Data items
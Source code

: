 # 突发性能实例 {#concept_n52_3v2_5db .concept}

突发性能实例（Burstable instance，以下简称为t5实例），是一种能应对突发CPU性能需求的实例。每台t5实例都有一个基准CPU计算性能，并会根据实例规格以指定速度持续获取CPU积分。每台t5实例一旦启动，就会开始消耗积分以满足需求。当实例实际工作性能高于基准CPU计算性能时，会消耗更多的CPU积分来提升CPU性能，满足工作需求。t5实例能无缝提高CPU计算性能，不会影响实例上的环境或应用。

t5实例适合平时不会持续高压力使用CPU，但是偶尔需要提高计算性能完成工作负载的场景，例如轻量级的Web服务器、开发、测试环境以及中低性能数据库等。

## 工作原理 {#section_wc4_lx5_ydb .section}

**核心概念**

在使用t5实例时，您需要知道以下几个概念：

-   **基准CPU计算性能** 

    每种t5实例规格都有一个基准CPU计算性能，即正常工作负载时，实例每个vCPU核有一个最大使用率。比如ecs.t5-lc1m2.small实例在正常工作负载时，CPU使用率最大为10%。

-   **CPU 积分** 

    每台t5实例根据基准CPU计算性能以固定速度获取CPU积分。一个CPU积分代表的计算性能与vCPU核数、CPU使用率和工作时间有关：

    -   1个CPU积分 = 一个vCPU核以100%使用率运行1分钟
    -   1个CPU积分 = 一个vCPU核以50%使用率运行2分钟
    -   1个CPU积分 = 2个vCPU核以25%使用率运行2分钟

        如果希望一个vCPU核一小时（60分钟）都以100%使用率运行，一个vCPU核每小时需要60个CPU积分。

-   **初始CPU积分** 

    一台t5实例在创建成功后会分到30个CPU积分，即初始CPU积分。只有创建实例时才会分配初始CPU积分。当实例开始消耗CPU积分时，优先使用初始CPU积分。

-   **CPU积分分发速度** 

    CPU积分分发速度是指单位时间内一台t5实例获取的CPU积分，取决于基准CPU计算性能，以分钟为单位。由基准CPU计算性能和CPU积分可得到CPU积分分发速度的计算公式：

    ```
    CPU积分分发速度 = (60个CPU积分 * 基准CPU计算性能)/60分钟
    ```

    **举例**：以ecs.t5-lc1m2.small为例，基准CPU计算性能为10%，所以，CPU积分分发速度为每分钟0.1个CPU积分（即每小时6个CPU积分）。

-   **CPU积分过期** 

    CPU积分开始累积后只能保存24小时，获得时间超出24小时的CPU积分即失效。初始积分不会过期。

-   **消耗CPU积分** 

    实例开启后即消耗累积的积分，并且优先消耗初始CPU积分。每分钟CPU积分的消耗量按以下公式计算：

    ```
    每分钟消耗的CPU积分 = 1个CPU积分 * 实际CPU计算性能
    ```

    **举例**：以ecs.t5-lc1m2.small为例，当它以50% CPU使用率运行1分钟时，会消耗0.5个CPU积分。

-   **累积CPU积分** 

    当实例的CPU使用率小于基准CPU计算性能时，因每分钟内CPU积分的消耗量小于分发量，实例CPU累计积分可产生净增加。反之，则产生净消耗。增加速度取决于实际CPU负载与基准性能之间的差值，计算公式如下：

» TASK REQUIREMENTS:
Set down, word for word, each line from the top of the records above through the line with "突发性能实例（Burstab".

» FINISHED TASK:
Source code

: # 突发性能实例 {#concept_n52_3v2_5db .concept}

突发性能实例（Burstable instance，以下简称为t5实例），是一种能应对突发CPU性能需求的实例。每台t5实例都有一个基准CPU计算性能，并会根据实例规格以指定速度持续获取CPU积分。每台t5实例一旦启动，就会开始消耗积分以满足需求。当实例实际工作性能高于基准CPU计算性能时，会消耗更多的CPU积分来提升CPU性能，满足工作需求。t5实例能无缝提高CPU计算性能，不会影响实例上的环境或应用。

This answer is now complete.